The Comparison of Fixed and Flexible Progestin Primed Ovarian Stimulation on Mature Oocyte Yield in Women at Risk of Premature Ovarian Insufficiency

While gonadotrophin releasing hormone (GnRH) antagonists have been the standard of pituitary suppression during ovarian stimulation for ART, progestin primed ovarian stimulation (PPOS) has emerged as an alternative. Progestins can be started simultaneously with gonadotrophins (fixed PPOS) or later in the cycle depending on follicle growth (flexible PPOS). However, the flexible and fixed PPOS regimens have not been directly compared as of yet. This was a retrospective cohort study including women with diminished ovarian reserve who underwent oocyte cryopreservation. All women underwent ovarian stimulation with a fixed 300 IU daily dose of FSH. The primary outcome was the number of MII oocyte retrieved per cycle. Secondary outcome measures included the incidence of premature LH surge (>10ng/mL) and number of follicles larger than 14mm on the day of maturation trigger. During the screening period 2 out of 97 cycles were cancelled before oocyte retrieval, one in each group yielding an overall cancelation rate of 2%. Among women who had oocyte retrieval, 65 underwent flexible and 30 fixed PPOS. At baseline women on fixed and flexible PPOS had similar age (mean difference: -2.17 years, 95% CI: -4.46 to 0.11) and serum AMH levels (mean difference: 0.10 ng/mL, 95% CI: -0.24 to 0.47).
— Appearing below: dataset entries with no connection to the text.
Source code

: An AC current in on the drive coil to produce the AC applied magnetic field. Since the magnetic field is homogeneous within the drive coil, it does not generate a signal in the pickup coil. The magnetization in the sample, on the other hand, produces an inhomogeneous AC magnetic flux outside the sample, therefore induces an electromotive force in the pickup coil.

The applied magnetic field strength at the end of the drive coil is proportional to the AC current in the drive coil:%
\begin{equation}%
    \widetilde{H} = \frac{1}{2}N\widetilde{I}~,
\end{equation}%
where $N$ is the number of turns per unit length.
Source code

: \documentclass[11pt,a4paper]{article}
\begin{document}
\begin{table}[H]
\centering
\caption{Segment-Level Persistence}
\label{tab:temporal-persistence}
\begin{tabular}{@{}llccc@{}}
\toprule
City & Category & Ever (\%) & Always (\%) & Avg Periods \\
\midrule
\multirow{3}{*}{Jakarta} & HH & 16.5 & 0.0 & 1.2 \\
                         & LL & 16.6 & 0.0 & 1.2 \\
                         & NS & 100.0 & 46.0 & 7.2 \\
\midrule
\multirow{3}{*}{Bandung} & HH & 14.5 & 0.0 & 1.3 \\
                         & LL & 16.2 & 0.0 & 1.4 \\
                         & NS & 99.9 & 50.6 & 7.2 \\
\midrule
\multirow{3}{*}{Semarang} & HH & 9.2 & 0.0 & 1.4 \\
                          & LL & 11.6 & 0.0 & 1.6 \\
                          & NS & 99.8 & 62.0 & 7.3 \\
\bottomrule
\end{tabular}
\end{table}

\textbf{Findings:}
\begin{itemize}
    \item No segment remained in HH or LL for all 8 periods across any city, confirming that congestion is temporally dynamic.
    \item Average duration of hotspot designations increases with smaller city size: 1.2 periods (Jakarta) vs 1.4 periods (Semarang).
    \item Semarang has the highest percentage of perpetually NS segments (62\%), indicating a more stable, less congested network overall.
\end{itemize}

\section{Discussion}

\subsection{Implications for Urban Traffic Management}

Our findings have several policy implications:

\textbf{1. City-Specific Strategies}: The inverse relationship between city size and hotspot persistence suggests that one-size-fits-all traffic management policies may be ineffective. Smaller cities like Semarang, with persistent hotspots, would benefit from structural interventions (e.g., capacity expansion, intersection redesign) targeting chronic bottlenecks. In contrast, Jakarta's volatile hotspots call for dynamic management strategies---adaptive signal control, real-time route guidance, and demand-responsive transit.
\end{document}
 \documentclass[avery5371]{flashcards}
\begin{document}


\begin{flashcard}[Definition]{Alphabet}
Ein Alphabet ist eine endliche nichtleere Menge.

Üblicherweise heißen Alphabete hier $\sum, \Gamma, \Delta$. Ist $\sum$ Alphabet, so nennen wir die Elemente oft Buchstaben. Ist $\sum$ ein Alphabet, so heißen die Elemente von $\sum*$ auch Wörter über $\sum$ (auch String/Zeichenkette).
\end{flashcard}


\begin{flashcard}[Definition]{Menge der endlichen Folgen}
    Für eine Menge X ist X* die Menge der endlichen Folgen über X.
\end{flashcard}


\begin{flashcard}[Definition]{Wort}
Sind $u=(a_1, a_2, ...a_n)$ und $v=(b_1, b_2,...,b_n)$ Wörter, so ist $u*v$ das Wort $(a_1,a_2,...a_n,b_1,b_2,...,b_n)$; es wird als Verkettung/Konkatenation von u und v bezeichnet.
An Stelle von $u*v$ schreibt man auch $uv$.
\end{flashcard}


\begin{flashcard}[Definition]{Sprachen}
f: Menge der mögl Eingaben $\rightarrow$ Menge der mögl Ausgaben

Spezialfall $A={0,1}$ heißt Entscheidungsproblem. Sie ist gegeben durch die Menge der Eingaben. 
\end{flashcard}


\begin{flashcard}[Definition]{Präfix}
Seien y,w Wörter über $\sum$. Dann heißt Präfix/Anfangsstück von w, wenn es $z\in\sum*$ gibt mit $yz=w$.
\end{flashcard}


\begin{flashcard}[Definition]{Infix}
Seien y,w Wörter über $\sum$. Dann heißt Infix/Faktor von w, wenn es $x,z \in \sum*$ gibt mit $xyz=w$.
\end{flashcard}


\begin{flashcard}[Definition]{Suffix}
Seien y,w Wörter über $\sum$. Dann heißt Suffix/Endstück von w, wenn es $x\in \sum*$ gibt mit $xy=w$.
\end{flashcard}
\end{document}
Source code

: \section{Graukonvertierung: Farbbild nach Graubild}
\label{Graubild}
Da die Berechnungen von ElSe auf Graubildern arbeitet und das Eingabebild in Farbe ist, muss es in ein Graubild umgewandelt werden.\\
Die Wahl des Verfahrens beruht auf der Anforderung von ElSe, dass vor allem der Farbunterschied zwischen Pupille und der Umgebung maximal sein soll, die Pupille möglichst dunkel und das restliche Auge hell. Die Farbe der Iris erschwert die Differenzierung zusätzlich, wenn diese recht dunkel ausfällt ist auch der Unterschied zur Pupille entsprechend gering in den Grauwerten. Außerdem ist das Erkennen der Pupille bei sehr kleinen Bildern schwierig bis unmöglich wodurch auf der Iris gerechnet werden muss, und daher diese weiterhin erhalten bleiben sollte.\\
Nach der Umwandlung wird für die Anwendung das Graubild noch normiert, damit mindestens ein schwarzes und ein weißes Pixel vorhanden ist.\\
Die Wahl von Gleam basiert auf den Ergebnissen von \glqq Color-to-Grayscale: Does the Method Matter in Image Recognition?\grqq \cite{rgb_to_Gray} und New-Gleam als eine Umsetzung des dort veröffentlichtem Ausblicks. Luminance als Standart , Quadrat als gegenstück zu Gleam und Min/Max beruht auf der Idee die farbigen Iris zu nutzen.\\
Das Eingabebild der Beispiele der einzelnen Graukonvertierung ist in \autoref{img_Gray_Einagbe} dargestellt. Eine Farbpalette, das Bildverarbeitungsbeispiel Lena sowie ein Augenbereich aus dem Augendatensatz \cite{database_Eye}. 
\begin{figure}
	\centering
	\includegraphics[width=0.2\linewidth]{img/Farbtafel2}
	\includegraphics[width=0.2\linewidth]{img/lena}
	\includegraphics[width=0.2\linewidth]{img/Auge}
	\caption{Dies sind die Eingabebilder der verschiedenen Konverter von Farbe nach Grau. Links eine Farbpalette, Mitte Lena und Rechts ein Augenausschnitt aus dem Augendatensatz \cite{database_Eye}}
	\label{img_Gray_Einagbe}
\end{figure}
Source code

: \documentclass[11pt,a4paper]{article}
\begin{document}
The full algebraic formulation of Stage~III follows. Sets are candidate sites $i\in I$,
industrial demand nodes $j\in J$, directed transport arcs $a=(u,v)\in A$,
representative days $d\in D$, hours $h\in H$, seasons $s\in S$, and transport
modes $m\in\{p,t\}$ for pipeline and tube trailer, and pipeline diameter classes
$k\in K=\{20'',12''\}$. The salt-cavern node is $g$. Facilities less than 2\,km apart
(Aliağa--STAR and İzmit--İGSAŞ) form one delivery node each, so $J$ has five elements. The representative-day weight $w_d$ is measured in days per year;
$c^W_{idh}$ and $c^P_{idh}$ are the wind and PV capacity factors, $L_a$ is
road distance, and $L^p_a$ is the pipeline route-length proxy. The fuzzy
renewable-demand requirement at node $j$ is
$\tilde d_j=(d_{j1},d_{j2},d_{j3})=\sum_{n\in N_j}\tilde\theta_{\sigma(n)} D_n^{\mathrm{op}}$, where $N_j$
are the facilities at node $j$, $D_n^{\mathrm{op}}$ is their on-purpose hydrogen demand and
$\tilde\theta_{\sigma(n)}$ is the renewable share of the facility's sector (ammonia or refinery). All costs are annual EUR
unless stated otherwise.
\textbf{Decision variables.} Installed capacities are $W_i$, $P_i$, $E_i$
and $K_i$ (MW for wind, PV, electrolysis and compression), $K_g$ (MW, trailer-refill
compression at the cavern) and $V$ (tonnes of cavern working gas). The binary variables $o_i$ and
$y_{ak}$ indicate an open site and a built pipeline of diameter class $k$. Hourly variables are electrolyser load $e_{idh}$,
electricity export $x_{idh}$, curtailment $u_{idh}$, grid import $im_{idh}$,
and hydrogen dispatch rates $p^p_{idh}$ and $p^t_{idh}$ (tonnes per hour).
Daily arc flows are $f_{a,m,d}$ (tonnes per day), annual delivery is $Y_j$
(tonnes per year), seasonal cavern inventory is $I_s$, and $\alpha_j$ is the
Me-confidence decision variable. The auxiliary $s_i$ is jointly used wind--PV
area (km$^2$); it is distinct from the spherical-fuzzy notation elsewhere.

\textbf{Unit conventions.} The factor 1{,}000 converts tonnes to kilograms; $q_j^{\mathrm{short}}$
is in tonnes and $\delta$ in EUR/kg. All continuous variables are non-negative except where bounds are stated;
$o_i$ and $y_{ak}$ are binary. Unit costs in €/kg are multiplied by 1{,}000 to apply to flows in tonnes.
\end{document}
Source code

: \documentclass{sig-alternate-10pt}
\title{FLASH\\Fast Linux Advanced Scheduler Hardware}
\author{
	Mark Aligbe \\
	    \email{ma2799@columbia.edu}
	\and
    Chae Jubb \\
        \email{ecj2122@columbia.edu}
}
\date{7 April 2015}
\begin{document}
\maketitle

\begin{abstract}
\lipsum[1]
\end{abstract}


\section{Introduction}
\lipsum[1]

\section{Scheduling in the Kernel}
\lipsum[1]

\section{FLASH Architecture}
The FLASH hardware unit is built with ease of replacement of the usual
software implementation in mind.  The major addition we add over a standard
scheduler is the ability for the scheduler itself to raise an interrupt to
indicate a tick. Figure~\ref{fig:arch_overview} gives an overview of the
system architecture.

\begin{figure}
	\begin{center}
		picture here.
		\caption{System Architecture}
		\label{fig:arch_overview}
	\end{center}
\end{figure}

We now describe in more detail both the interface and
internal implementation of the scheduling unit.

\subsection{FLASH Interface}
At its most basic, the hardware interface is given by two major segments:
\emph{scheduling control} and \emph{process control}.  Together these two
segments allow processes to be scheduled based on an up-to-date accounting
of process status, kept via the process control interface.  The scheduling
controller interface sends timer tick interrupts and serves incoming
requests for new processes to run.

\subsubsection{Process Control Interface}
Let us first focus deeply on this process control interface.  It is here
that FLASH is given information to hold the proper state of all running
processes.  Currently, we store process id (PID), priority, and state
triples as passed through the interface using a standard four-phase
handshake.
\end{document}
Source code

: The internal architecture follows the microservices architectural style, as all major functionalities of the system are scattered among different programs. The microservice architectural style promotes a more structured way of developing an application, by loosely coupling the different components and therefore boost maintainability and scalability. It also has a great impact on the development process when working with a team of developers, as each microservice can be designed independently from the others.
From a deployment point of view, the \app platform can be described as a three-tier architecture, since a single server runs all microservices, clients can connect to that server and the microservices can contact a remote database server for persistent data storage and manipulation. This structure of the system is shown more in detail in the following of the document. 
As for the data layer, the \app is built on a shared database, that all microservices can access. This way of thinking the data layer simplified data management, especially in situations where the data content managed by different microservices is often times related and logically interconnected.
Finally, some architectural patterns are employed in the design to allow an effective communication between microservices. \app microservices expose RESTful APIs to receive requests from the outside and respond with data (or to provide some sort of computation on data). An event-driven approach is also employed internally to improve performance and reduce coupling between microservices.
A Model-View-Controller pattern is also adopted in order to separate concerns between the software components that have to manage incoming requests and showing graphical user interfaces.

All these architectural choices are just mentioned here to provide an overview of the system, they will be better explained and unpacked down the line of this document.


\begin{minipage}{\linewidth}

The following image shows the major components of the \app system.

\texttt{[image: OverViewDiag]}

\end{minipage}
Slight imbalances between the groups were rectified with propensity score matching using age and AMH levels. The incidence of premature LH surge (RR: 1.47, 95% CI: 0.51 – 5.27, p = 0.50), follicle count larger than 14mm on hCG day (RR: 1.14, 95% CI: 0.93 – 1.42, p = 0.22), number of MII oocytes retrieved (RR: 0.95, 95% CI: 0.79 – 1.15, p = 0.61) were similar between flexible and fixed PPOS. The rate of no oocyte retrieval was same between the groups (0.0% both) but no formal estimation was possible. Flexible and fixed PPOS regimens had no appreciable differences regarding MII oocyte yield and the incidence of premature LH surges. Cycles without oocyte retrieval were rare in both groups and ultrasonographic parameters of gonadotropin response were similar. Our study suggests the performances of either progestin regimen are comparable in this group of women.

Introduction

Stimulation of multifollicular growth with gonadotropins and pituitary suppression to prevent premature luteinizing hormone (LH) surge and ovulation are employed to increase the effectiveness of each egg freezing cycle. While gonadotrophin releasing hormone (GnRH) antagonists have become the standard of pituitary suppression, progestin primed ovarian stimulation (PPOS) has emerged as an alternative (1). The lower cost of progestin combined with ease of use (oral application vs. injections) make it an appealing option for ovarian stimulation cycles when a fresh embryo transfer is not intended (e.g., oocyte freezing,oocyte donors, hyper-responders, preimplantation genetic testing plans etc.). Several studies have shown that PPOS yields a similar number of metaphase-II (MII) oocytes compared to GnRH antagonist cycles when progestin is started simultaneously with gonadotrophins and continued until the day of ovulation trigger (2, 3). An alternative approach dubbed as the flexible PPOS, akin to flexible GnRH antagonist protocols, where progestin is started later in the cycle, based on leading follicle size or serum estradiol and/or LH levels, has also been used for pituitary suppression. Observational studies have shown flexible PPOS yields similar MII oocytes with GnRH antagonists in high- or low- responders alike (4, 5). However, whether outcomes of the flexible and fixed PPOS regimens are different is unknown. In this observational study, we compared flexible and fixed PPOS regimens in women with diminished ovarian reserve who were undergoing elective oocyte cryopreservation.

Methods

This was a retrospective cohort study using anonymized patient data. All women were treated at the Assisted Reproduction Unit of the Koc University Hospital between 07/2018 and 08/2021. Women undergoing ovarian stimulation for oocyte cryopreservation were screened for eligibility. Local regulations only allow nulliparous women with diminished ovarian reserve [as determined by low AMH levels, diminished antral follicle count (AFC) or advanced female age] or at high-risk of premature ovarian insufficiency (family history of early menopause) to freeze their oocytes in the absence of a medical indication (i.e., pending gonadotoxic chemotherapy or radiotherapy). All eligible women either had diminished ovarian reserve, defined as a serum AMH level of <1.5 ng/ml or AFC< 10, or had family history of premature ovarian insufficiency (5). Inclusion criteria were regular menstrual cycles between 21 – 35 days, undergoing PPOS with either a flexible or fixed progestin regimen. Women undergoing GnRH antagonist cycles, with missing AMH values or with a medical indication for fertility preservation were excluded.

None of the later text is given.